What the task asks
Return all of the entries word for word, but omit the pictures they contain.

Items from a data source
▽
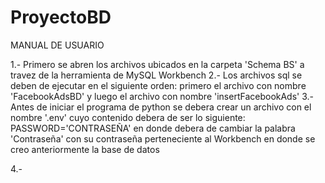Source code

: # ProyectoBD
MANUAL DE USUARIO

1.- Primero se abren los archivos ubicados en la carpeta 'Schema BS' a travez de la herramienta de MySQL Workbench
2.- Los archivos sql se deben de ejecutar en el siguiente orden: primero el archivo con nombre 'FacebookAdsBD' y luego el archivo con nombre 'insertFacebookAds'
3.- Antes de iniciar el programa de python se debera crear un archivo con el nombre '.env' cuyo contenido debera de ser lo siguiente:
      PASSWORD='CONTRASEÑA'
    en donde debera de cambiar la palabra 'Contraseña' con su contraseña perteneciente al Workbench en donde se creo anteriormente la base de datos
    
4.-
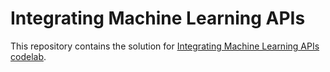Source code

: # Integrating Machine Learning APIs

This repository contains the solution for [Integrating Machine Learning APIs codelab](https://codelabs.developers.google.com/).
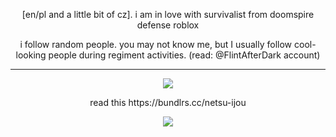 

<p align="center">
[en/pl and a little bit of cz]. i am in love with survivalist from doomspire defense roblox
</p>
<p align="center">
i follow random people. you may not know me, but I usually follow cool-looking people during regiment activities. (read: @FlintAfterDark account)
</p>

***

<p align="center">
<img src="https://files.catbox.moe/sc5aow.png" />
</p>

<p align="center">
read this https://bundlrs.cc/netsu-ijou
</p>

<p align="center">
<img src="https://files.catbox.moe/dbkvxh.png" />
</p>
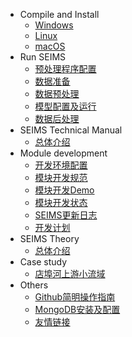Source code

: - Compile and Install
  - [Windows](Windows)
  - [Linux](Linux)
  - [macOS](macOS)
- Run SEIMS
  - [预处理程序配置](Construct-python-env)
  - [数据准备](Data-preparation)
  - [数据预处理](Data-preprocess)
  - [模型配置及运行](Executation-and-calibration)
  - [数据后处理](result-postprocess)
- SEIMS Technical Manual
  - [总体介绍](Tech-Introduction)
- Module development
  - [开发环境配置](Develop-environment)
  - [模块开发规范](Coding-protocol)
  - [模块开发Demo](Module-demo)
  - [模块开发状态](Module-in-development)
  - [SEIMS更新日志](ChangeLOG)
  - [开发计划](TODOLists)
- SEIMS Theory
  - [总体介绍](Overall)
- Case study
  - [店埠河上游小流域](Dianbu)
- Others
  - [Github简明操作指南](Git-guidance)
  - [MongoDB安装及配置](MongoDB-install-and-config)
  - [友情链接](useful-links)
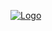 [![Logo](https://i.postimg.cc/bwCSry4w/Web-capture-2-7-2021-214635-www-canva-com.jpg)](https://postimg.cc/5Xz2kVxh)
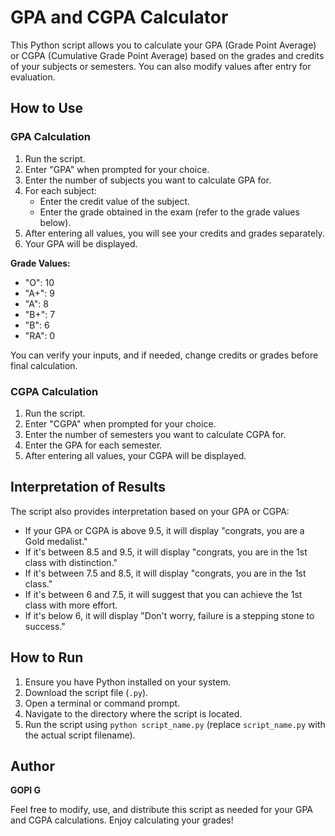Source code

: # GPA and CGPA Calculator

This Python script allows you to calculate your GPA (Grade Point Average) or CGPA (Cumulative Grade Point Average) based on the grades and credits of your subjects or semesters. You can also modify values after entry for evaluation.

## How to Use

### GPA Calculation

1. Run the script.
2. Enter "GPA" when prompted for your choice.
3. Enter the number of subjects you want to calculate GPA for.
4. For each subject:
   - Enter the credit value of the subject.
   - Enter the grade obtained in the exam (refer to the grade values below).
5. After entering all values, you will see your credits and grades separately.
6. Your GPA will be displayed.

**Grade Values:**

- "O": 10
- "A+": 9
- "A": 8
- "B+": 7
- "B": 6
- "RA": 0

You can verify your inputs, and if needed, change credits or grades before final calculation.

### CGPA Calculation

1. Run the script.
2. Enter "CGPA" when prompted for your choice.
3. Enter the number of semesters you want to calculate CGPA for.
4. Enter the GPA for each semester.
5. After entering all values, your CGPA will be displayed.

## Interpretation of Results

The script also provides interpretation based on your GPA or CGPA:

- If your GPA or CGPA is above 9.5, it will display "congrats, you are a Gold medalist."
- If it's between 8.5 and 9.5, it will display "congrats, you are in the 1st class with distinction."
- If it's between 7.5 and 8.5, it will display "congrats, you are in the 1st class."
- If it's between 6 and 7.5, it will suggest that you can achieve the 1st class with more effort.
- If it's below 6, it will display "Don't worry, failure is a stepping stone to success."

## How to Run

1. Ensure you have Python installed on your system.
2. Download the script file (`.py`).
3. Open a terminal or command prompt.
4. Navigate to the directory where the script is located.
5. Run the script using `python script_name.py` (replace `script_name.py` with the actual script filename).


## Author
**GOPI G**


Feel free to modify, use, and distribute this script as needed for your GPA and CGPA calculations. Enjoy calculating your grades!

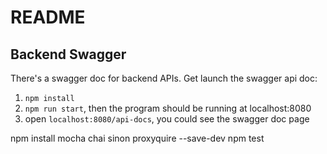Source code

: # README

## Backend Swagger

There's a swagger doc for backend APIs. Get launch the swagger api doc:
1. `npm install`
2. `npm run start`, then the program should be running at localhost:8080
3. open `localhost:8080/api-docs`, you could see the swagger doc page

npm install mocha chai sinon proxyquire --save-dev
npm test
△
Task response
Source code

: # ProyectoBD
MANUAL DE USUARIO

1.- Primero se abren los archivos ubicados en la carpeta 'Schema BS' a travez de la herramienta de MySQL Workbench
2.- Los archivos sql se deben de ejecutar en el siguiente orden: primero el archivo con nombre 'FacebookAdsBD' y luego el archivo con nombre 'insertFacebookAds'
3.- Antes de iniciar el programa de python se debera crear un archivo con el nombre '.env' cuyo contenido debera de ser lo siguiente:
      PASSWORD='CONTRASEÑA'
    en donde debera de cambiar la palabra 'Contraseña' con su contraseña perteneciente al Workbench en donde se creo anteriormente la base de datos
    
4.-
Source code

: # Integrating Machine Learning APIs

This repository contains the solution for [Integrating Machine Learning APIs codelab](https://codelabs.developers.google.com/).

<p align="center">
[en/pl and a little bit of cz]. i am in love with survivalist from doomspire defense roblox
</p>
<p align="center">
i follow random people. you may not know me, but I usually follow cool-looking people during regiment activities. (read: @FlintAfterDark account)
</p>

***

<p align="center">
<img src="https://files.catbox.moe/sc5aow.png" />
</p>

<p align="center">
read this https://bundlrs.cc/netsu-ijou
</p>

<p align="center">
<img src="https://files.catbox.moe/dbkvxh.png" />
</p>
Source code

: - Compile and Install
  - [Windows](Windows)
  - [Linux](Linux)
  - [macOS](macOS)
- Run SEIMS
  - [预处理程序配置](Construct-python-env)
  - [数据准备](Data-preparation)
  - [数据预处理](Data-preprocess)
  - [模型配置及运行](Executation-and-calibration)
  - [数据后处理](result-postprocess)
- SEIMS Technical Manual
  - [总体介绍](Tech-Introduction)
- Module development
  - [开发环境配置](Develop-environment)
  - [模块开发规范](Coding-protocol)
  - [模块开发Demo](Module-demo)
  - [模块开发状态](Module-in-development)
  - [SEIMS更新日志](ChangeLOG)
  - [开发计划](TODOLists)
- SEIMS Theory
  - [总体介绍](Overall)
- Case study
  - [店埠河上游小流域](Dianbu)
- Others
  - [Github简明操作指南](Git-guidance)
  - [MongoDB安装及配置](MongoDB-install-and-config)
  - [友情链接](useful-links)
 [![Logo](https://i.postimg.cc/bwCSry4w/Web-capture-2-7-2021-214635-www-canva-com.jpg)](https://postimg.cc/5Xz2kVxh)
Source code

: # GPA and CGPA Calculator

This Python script allows you to calculate your GPA (Grade Point Average) or CGPA (Cumulative Grade Point Average) based on the grades and credits of your subjects or semesters. You can also modify values after entry for evaluation.

## How to Use

### GPA Calculation

1. Run the script.
2. Enter "GPA" when prompted for your choice.
3. Enter the number of subjects you want to calculate GPA for.
4. For each subject:
   - Enter the credit value of the subject.
   - Enter the grade obtained in the exam (refer to the grade values below).
5. After entering all values, you will see your credits and grades separately.
6. Your GPA will be displayed.

**Grade Values:**

- "O": 10
- "A+": 9
- "A": 8
- "B+": 7
- "B": 6
- "RA": 0

You can verify your inputs, and if needed, change credits or grades before final calculation.

### CGPA Calculation

1. Run the script.
2. Enter "CGPA" when prompted for your choice.
3. Enter the number of semesters you want to calculate CGPA for.
4. Enter the GPA for each semester.
5. After entering all values, your CGPA will be displayed.

## Interpretation of Results

The script also provides interpretation based on your GPA or CGPA:

- If your GPA or CGPA is above 9.5, it will display "congrats, you are a Gold medalist."
- If it's between 8.5 and 9.5, it will display "congrats, you are in the 1st class with distinction."
- If it's between 7.5 and 8.5, it will display "congrats, you are in the 1st class."
- If it's between 6 and 7.5, it will suggest that you can achieve the 1st class with more effort.
- If it's below 6, it will display "Don't worry, failure is a stepping stone to success."

## How to Run

1. Ensure you have Python installed on your system.
2. Download the script file (`.py`).
3. Open a terminal or command prompt.
4. Navigate to the directory where the script is located.
5. Run the script using `python script_name.py` (replace `script_name.py` with the actual script filename).


## Author
**GOPI G**


Feel free to modify, use, and distribute this script as needed for your GPA and CGPA calculations. Enjoy calculating your grades!

Source code

: # README

## Backend Swagger

There's a swagger doc for backend APIs. Get launch the swagger api doc:
1. `npm install`
2. `npm run start`, then the program should be running at localhost:8080
3. open `localhost:8080/api-docs`, you could see the swagger doc page

npm install mocha chai sinon proxyquire --save-dev
npm test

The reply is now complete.